2007-02-10 20:51:07 · 11 answers · asked by and_there_you_have_it 1 in Family & Relationships Marriage & Divorce

11 answers

I would tell my spouse I'm not going back to that church period and if she has a problem with that then get on the phone and get that preacher and his wife over her now. And tell them to be prepared to show me in the bible where it says people should gossip and the preacher should bash and call other people names, etc.

2007-02-11 01:31:50 · answer #1 · answered by Anonymous · 1 0

Obviously you have got involved in some whacky church, and they do exist. I feel sorry for you and maybe it would be good if you and your wife could go to another church that would keep both of you happy then. Most churches are the same, just the traditions are a bit different.

2007-02-10 20:58:59 · answer #2 · answered by Anonymous · 1 0

I don't blame you. If it was me, I would not attend that church either. Maybe you should bring your wife out for a nice dinner date some time and tell her how you feel abt attending church with her though not necessarily this one, and see if she will be open to visiting a few churches. If you explain your views to her and be patient, given time... she will see your integrity in the matter. Good luck.

2007-02-10 21:49:30 · answer #3 · answered by Anonymous · 1 0

I'd be upset if my spouse didn't support me and understand my discomfort with the situation. Perhaps she needs further explanation?

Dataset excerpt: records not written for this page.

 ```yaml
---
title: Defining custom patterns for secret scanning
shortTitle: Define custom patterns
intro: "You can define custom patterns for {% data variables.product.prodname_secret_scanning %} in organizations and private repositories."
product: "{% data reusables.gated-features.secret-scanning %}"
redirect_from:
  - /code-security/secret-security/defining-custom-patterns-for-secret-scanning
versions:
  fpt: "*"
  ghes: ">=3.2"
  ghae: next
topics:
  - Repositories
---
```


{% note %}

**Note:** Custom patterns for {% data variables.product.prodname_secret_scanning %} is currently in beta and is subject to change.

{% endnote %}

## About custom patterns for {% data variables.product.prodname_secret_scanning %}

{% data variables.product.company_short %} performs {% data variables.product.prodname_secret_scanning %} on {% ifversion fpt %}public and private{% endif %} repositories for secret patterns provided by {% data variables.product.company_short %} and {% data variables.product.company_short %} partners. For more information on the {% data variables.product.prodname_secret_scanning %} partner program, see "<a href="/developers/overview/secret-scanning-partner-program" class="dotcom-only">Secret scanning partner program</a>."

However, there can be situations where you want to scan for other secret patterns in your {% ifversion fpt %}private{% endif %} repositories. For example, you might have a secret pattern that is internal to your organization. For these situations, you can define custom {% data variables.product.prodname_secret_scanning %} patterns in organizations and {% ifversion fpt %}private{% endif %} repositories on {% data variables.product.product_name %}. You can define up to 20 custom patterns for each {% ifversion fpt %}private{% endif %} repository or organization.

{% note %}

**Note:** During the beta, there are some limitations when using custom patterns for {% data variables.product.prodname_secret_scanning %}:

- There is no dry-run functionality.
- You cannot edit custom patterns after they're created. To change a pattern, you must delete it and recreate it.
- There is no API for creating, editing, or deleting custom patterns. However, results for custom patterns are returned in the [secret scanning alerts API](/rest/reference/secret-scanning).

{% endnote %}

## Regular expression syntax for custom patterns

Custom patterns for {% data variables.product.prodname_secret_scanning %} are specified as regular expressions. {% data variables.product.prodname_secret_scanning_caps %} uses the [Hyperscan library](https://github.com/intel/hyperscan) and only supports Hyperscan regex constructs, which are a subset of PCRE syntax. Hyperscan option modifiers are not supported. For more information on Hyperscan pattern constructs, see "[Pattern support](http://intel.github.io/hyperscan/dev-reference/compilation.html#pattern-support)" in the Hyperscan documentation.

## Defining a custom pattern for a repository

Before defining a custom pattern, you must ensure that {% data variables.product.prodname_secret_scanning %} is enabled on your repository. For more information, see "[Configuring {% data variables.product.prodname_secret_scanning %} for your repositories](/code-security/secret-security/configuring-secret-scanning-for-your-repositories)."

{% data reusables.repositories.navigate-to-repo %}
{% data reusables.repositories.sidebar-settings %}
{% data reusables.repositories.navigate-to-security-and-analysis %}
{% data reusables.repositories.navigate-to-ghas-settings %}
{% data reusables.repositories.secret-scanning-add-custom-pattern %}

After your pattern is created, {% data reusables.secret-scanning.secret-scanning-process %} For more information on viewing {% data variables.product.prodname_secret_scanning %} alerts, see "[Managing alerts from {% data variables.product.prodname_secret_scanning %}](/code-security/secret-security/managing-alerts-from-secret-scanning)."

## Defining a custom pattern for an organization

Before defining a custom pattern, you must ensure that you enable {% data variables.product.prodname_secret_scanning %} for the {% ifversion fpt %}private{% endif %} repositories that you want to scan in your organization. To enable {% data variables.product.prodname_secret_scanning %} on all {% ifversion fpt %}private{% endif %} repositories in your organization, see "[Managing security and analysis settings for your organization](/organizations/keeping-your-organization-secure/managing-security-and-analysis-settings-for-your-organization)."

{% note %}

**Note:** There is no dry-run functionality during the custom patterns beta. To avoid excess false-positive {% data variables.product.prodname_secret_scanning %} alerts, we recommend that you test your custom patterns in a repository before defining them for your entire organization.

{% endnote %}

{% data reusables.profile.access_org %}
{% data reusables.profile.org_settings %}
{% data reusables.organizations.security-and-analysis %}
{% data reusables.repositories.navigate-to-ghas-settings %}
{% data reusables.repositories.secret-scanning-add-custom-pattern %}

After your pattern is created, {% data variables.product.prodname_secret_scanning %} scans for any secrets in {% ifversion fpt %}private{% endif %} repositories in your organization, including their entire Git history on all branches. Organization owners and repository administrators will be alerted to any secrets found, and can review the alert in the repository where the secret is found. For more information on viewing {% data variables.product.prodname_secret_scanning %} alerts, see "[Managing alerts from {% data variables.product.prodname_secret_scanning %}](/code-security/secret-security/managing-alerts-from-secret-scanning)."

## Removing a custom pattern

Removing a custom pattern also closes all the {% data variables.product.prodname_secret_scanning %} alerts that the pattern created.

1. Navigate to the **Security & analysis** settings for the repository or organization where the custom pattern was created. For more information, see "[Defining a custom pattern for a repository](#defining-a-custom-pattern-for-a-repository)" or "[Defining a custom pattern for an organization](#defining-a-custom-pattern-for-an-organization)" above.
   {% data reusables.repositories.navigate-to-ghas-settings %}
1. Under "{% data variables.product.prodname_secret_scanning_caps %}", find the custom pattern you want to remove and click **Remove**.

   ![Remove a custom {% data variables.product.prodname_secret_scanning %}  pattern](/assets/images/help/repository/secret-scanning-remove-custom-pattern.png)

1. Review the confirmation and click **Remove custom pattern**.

Your experience is the reason I do not attend church - I tried out all kinds, but they all seem to be the same.

Maybe you'll get lucky and find one that isn't this way. Suggest to your wife that you try a different church from time to time, but that you do not intend to return to this one.

In time, she may start to see the same things...or she may not. It's wrong for her to expect you to continue attending with her, and it would be wrong for you to expect her to stop attending. She needs to reach her own conclusions about the church herself, but she should also respect that your experience is valid.

2007-02-10 21:06:03 · answer #4 · answered by J F 6 · 1 0

It sounds like she has chosen not to hear you, there really isnt much you can say! Refuse to go unless she changes churches. If these are really your only reasons for not going, she should be sticking beside you. Church is Church does it really matter which one you go to as long as its the right faith/religion? She should not have an issue, at least your prepared to go. If I went to church and my partner brought this to my attention I would happily change churches, even if it was to save face. She'll get over it.

2007-02-10 21:02:27 · answer #5 · answered by Anonymous · 1 0

I think it's important to attend church, but yes, I would choose one where the preacher and his family live an upright life, don't gossip and use money for its intended purpose, etc.

2007-02-10 20:57:27 · answer #6 · answered by Anonymous · 2 0

I would tell her that you do not feel comfortable going to that church and that if she wants to attend church there that is fine, but you will not go with her. She is entitiled to be upset, but you are entitled to attend or not attend any church you want.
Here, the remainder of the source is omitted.